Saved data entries
....
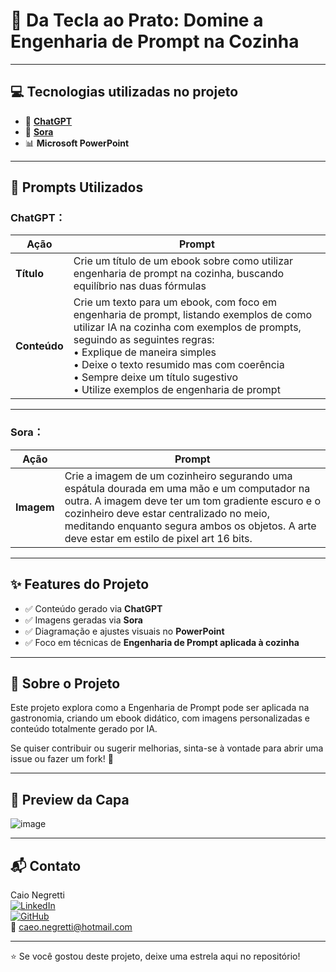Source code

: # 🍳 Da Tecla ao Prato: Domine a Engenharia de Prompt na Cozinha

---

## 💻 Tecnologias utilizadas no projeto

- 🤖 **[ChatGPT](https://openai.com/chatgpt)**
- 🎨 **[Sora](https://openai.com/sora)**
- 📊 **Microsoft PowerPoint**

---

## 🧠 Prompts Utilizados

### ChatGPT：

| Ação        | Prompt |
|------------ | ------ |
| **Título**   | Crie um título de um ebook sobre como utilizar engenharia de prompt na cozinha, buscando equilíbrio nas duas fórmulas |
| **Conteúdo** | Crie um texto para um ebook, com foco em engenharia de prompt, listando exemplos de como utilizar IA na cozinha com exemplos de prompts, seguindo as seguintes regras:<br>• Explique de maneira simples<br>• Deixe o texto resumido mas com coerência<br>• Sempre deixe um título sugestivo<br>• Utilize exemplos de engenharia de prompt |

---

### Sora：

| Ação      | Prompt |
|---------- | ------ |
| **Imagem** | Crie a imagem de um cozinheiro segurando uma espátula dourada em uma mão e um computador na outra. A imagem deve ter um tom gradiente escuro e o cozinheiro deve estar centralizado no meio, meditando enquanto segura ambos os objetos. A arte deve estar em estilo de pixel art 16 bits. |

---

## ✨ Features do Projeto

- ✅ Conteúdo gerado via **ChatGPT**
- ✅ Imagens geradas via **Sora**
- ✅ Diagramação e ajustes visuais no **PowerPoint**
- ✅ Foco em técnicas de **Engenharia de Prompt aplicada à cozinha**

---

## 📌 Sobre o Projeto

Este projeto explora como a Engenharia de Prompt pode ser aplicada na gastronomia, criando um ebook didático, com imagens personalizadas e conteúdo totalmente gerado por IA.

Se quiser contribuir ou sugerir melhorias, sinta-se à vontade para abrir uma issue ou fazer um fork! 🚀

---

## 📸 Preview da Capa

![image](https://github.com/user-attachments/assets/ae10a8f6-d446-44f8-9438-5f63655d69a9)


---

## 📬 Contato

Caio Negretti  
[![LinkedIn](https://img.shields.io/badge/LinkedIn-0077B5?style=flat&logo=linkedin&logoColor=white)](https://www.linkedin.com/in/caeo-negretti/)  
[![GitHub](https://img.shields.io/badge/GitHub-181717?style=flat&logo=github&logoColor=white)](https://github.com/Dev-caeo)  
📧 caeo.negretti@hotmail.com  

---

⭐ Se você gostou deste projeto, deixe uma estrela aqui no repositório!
....
> [ACTIVITY] Find the word "shields" in the entries and show each line where it is found.

> [EXERCISE SOLUTION]
[![LinkedIn](https://img.shields.io/badge/LinkedIn-0077B5?style=flat&logo=linkedin&logoColor=white)](https://www.linkedin.com/in/caeo-negretti/)  
[![GitHub](https://img.shields.io/badge/GitHub-181717?style=flat&logo=github&logoColor=white)](https://github.com/Dev-caeo)  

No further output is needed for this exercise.